------ Supplied records
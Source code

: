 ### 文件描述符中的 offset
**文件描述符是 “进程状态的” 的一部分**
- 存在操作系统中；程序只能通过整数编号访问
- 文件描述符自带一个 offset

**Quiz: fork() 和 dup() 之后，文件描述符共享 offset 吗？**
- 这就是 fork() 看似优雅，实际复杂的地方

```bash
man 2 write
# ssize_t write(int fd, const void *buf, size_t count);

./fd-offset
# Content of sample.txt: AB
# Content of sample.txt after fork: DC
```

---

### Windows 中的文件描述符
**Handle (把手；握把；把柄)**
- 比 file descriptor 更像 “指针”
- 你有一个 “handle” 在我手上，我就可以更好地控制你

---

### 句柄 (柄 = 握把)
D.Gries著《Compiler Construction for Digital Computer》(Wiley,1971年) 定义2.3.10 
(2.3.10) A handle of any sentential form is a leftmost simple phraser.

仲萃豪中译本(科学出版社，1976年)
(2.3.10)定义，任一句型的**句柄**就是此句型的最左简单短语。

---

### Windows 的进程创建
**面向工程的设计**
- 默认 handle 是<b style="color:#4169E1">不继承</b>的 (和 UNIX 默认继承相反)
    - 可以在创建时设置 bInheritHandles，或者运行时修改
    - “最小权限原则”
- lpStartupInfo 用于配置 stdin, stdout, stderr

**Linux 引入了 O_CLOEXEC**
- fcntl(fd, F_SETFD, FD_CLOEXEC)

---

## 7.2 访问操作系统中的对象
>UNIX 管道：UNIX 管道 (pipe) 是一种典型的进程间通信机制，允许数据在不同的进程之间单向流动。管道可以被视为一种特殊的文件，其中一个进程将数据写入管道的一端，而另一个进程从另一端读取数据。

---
------------
#### Task prompt
Reproduce without change every line of the entries above, from the one containing "管道：UNIX 管道 (pipe)" through the last.

#### Reply to the exercise
>UNIX 管道：UNIX 管道 (pipe) 是一种典型的进程间通信机制，允许数据在不同的进程之间单向流动。管道可以被视为一种特殊的文件，其中一个进程将数据写入管道的一端，而另一个进程从另一端读取数据。

---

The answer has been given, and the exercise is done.